* _Task brief_
The lines you need are those holding the word "product"; pull them from the material.

* * * *

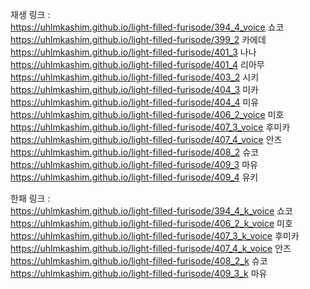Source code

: 재생 링크 : <br>
https://uhlmkashim.github.io/light-filled-furisode/394_4_voice 쇼코<br>
https://uhlmkashim.github.io/light-filled-furisode/399_2 카에데<br>
https://uhlmkashim.github.io/light-filled-furisode/401_3 나나<br>
https://uhlmkashim.github.io/light-filled-furisode/401_4 리아무<br>
https://uhlmkashim.github.io/light-filled-furisode/403_2 시키<br>
https://uhlmkashim.github.io/light-filled-furisode/404_3 미카<br>
https://uhlmkashim.github.io/light-filled-furisode/404_4 미유<br>
https://uhlmkashim.github.io/light-filled-furisode/406_2_voice 미호<br>
https://uhlmkashim.github.io/light-filled-furisode/407_3_voice 후미카<br>
https://uhlmkashim.github.io/light-filled-furisode/407_4_voice 안즈<br>
https://uhlmkashim.github.io/light-filled-furisode/408_2 슈코<br>
https://uhlmkashim.github.io/light-filled-furisode/409_3 마유<br>
https://uhlmkashim.github.io/light-filled-furisode/409_4 유키<br>

한패 링크 : <br>
https://uhlmkashim.github.io/light-filled-furisode/394_4_k_voice 쇼코<br>
https://uhlmkashim.github.io/light-filled-furisode/406_2_k_voice 미호<br>
https://uhlmkashim.github.io/light-filled-furisode/407_3_k_voice 후미카<br>
https://uhlmkashim.github.io/light-filled-furisode/407_4_k_voice 안즈<br>
https://uhlmkashim.github.io/light-filled-furisode/408_2_k 슈코<br>
https://uhlmkashim.github.io/light-filled-furisode/409_3_k 마유<br>
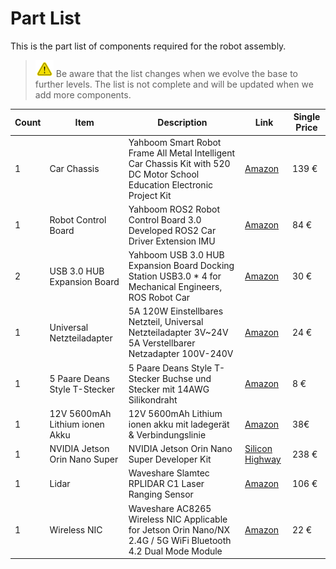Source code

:# Part List

This is the part list of components required for the robot assembly.

> ![attention](images/attention.png)
> Be aware that the list changes when we evolve the base to further levels.
> The list is not complete and will be updated when we add more components.

| Count | Item | Description | Link | Single Price |
|-------|------|-------------|------|-------|
| 1 | Car Chassis | Yahboom Smart Robot Frame All Metal Intelligent Car Chassis Kit with 520 DC Motor School Education Electronic Project Kit | [Amazon](https://www.amazon.de/dp/B0BZS2VNPL?ref=ppx_yo2ov_dt_b_fed_asin_title) | 139 € |
| 1 | Robot Control Board | Yahboom ROS2 Robot Control Board 3.0 Developed ROS2 Car Driver Extension IMU  | [Amazon](https://www.amazon.de/dp/B0CZHM4CL5?ref=ppx_yo2ov_dt_b_fed_asin_title) | 84 € |
| 2 | USB 3.0 HUB Expansion Board | Yahboom USB 3.0 HUB Expansion Board Docking Station USB3.0 * 4 for Mechanical Engineers, ROS Robot Car | [Amazon](https://www.amazon.de/gp/product/B0D1JY88LD/ref=ppx_yo_dt_b_asin_title_o02_s00?ie=UTF8&psc=1) | 30 € |
| 1 | Universal Netzteiladapter | 5A 120W Einstellbares Netzteil, Universal Netzteiladapter 3V~24V 5A Verstellbarer Netzadapter 100V-240V | [Amazon](https://www.amazon.de/gp/product/B0D6YZ7T3K/ref=ppx_yo_dt_b_asin_title_o01_s00?ie=UTF8&th=1) | 24 € |
| 1 | 5 Paare Deans Style T-Stecker | 5 Paare Deans Style T-Stecker Buchse und Stecker mit 14AWG Silikondraht | [Amazon](https://www.amazon.de/gp/product/B098WRZMPQ/ref=ppx_yo_dt_b_asin_title_o01_s00?ie=UTF8&psc=1) | 8 € |
| 1 | 12V 5600mAh Lithium ionen Akku | 12V 5600mAh Lithium ionen akku mit ladegerät & Verbindungslinie | [Amazon](https://www.amazon.de/gp/product/B0D5QSMW21/ref=ppx_yo_dt_b_asin_title_o00_s00?ie=UTF8&psc=1) | 38€ |
| 1 | NVIDIA Jetson Orin Nano Super | NVIDIA Jetson Orin Nano Super Developer Kit | [Silicon Highway](https://www.siliconhighwaydirect.com/product-p/945-13766-0005-000.htm) | 238 € |
| 1 | Lidar | Waveshare Slamtec RPLIDAR C1 Laser Ranging Sensor | [Amazon](https://www.amazon.de/Waveshare-Omnidirectional-Millimeter-Level-Anti-Interference-Anti-Adhesion/dp/B0CT31PH8S/ref=sr_1_58?__mk_de_DE=%C3%85M%C3%85%C5%BD%C3%95%C3%91&crid=315KVPA49T2RF&dib=eyJ2IjoiMSJ9.pWaar9HkfvF1UQaewIkINrD_5FLsL9OnwY8-3d4VcsVHyMu7G7JiKCm1dOQnEm5Q0G0CDdzx7ZdTt6W2JUM5vvv0s7dmBviZOJndlgFTISuVArFgVZ3byrvqXiVyMVTXl0RLvJ6PU2SKMJrudSScklWxjmAFQ_TD0PFNWBD7fTaNQyp9JO4XF1feRv40cdIAXPLluwuTJBlqEpbQaHqKmoNle-_MJmRzHczuZ-en0bSVMRGgVq1MKup4MNt48VaEdb7kgEjyi983NUwe08_ly-r4an7xnzdni7w87sVpbdiyj8_zVfSBdFGi9jcdScxeJrog35VuGJQ8QpDZyihSV1-mSou-a9GLQaw2M-DLfzeHDApIckeSQOl1ppvy_Eak-C92N-otoiYp6BWRoIqr6j3v1LiUBp1BACfcPSupbWTbeS5mPKZEwbbpvitXh2mv.EGIEHuRUvdvInQJXe15ije2ADG80_C28jqko672-b-s&dib_tag=se&keywords=YDLIDAR+Lidar&qid=1743262427&sprefix=ydlidar+lidar+%2Caps%2C127&sr=8-58) | 106 € |
| 1 | Wireless NIC | Waveshare AC8265 Wireless NIC Applicable for Jetson Orin Nano/NX 2.4G / 5G WiFi Bluetooth 4.2 Dual Mode Module | [Amazon](https://www.amazon.de/dp/B07SGDRG34/ref=sspa_dk_detail_2?psc=1&pd_rd_i=B07SGDRG34&pd_rd_w=ItJwb&content-id=amzn1.sym.d9f88fbb-7ec7-4155-9602-43fd71456ba4&pf_rd_p=d9f88fbb-7ec7-4155-9602-43fd71456ba4&pf_rd_r=T1CS62C1C20DK42QX1Z1&pd_rd_wg=UXGTM&pd_rd_r=9927312f-1574-45ae-9bf5-14f097f154b7&s=ce-de&sp_csd=d2lkZ2V0TmFtZT1zcF9kZXRhaWxfdGhlbWF0aWM) | 22 € |
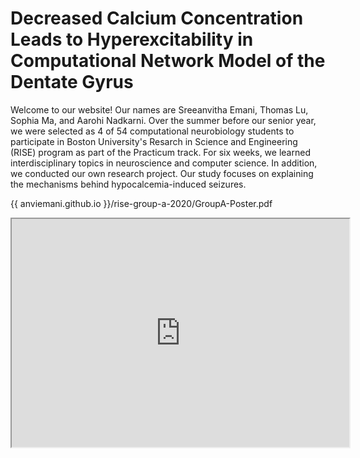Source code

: # Decreased Calcium Concentration Leads to Hyperexcitability in Computational Network Model of the Dentate Gyrus

Welcome to our website! Our names are Sreeanvitha Emani, Thomas Lu, Sophia Ma, and Aarohi Nadkarni. Over the summer before our senior year, we were selected as 4 of 54 computational neurobiology students to participate in Boston University's Resarch in Science and Engineering (RISE) program as part of the Practicum track. For six weeks, we learned interdisciplinary topics in neuroscience and computer science. In addition, we conducted our own research project. Our study focuses on explaining the mechanisms behind hypocalcemia-induced seizures. 


 
{{ anviemani.github.io }}/rise-group-a-2020/GroupA-Poster.pdf

<div>
	<iframe src="https://github.com/anviemani/rise-group-a-2020/GroupA-Poster.pdf" height="365" width="540" ></iframe>
	</div>
	
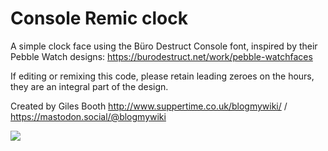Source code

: # Console Remic clock

A simple clock face using the Büro Destruct Console font, inspired by their Pebble Watch designs: https://burodestruct.net/work/pebble-watchfaces

If editing or remixing this code, please retain leading zeroes on the hours, they are an integral part of the design.

Created by Giles Booth http://www.suppertime.co.uk/blogmywiki/ / https://mastodon.social/@blogmywiki

![](watch-in-use.png)
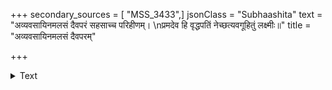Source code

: +++
secondary_sources = [ "MSS_3433",]
jsonClass = "Subhaashita"
text = "अव्यवसायिनमलसं दैवपरं सहसाच्च परिहीणम्।  \nप्रमदेव हि वृद्धपतिं नेच्छत्यवगूहितुं लक्ष्मीः॥"
title = "अव्यवसायिनमलसं दैवपरम्"

+++

<details><summary>Text</summary>

अव्यवसायिनमलसं दैवपरं सहसाच्च परिहीणम्।  
प्रमदेव हि वृद्धपतिं नेच्छत्यवगूहितुं लक्ष्मीः॥
</details>

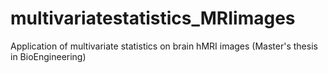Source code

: # multivariatestatistics_MRIimages
Application of multivariate statistics on brain hMRI images (Master's thesis in BioEngineering)
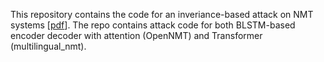 This repository contains the code for an inveriance-based attack on NMT systems [[pdf](https://arxiv.org/abs/1908.01165)]. The repo contains attack code for both BLSTM-based encoder decoder with attention (OpenNMT) and Transformer (multilingual_nmt).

* * * *

* _Exercise output_
| 2 | USB 3.0 HUB Expansion Board | Yahboom USB 3.0 HUB Expansion Board Docking Station USB3.0 * 4 for Mechanical Engineers, ROS Robot Car | [Amazon](https://www.amazon.de/gp/product/B0D1JY88LD/ref=ppx_yo_dt_b_asin_title_o02_s00?ie=UTF8&psc=1) | 30 € |
| 1 | Universal Netzteiladapter | 5A 120W Einstellbares Netzteil, Universal Netzteiladapter 3V~24V 5A Verstellbarer Netzadapter 100V-240V | [Amazon](https://www.amazon.de/gp/product/B0D6YZ7T3K/ref=ppx_yo_dt_b_asin_title_o01_s00?ie=UTF8&th=1) | 24 € |
| 1 | 5 Paare Deans Style T-Stecker | 5 Paare Deans Style T-Stecker Buchse und Stecker mit 14AWG Silikondraht | [Amazon](https://www.amazon.de/gp/product/B098WRZMPQ/ref=ppx_yo_dt_b_asin_title_o01_s00?ie=UTF8&psc=1) | 8 € |
| 1 | 12V 5600mAh Lithium ionen Akku | 12V 5600mAh Lithium ionen akku mit ladegerät & Verbindungslinie | [Amazon](https://www.amazon.de/gp/product/B0D5QSMW21/ref=ppx_yo_dt_b_asin_title_o00_s00?ie=UTF8&psc=1) | 38€ |
| 1 | NVIDIA Jetson Orin Nano Super | NVIDIA Jetson Orin Nano Super Developer Kit | [Silicon Highway](https://www.siliconhighwaydirect.com/product-p/945-13766-0005-000.htm) | 238 € |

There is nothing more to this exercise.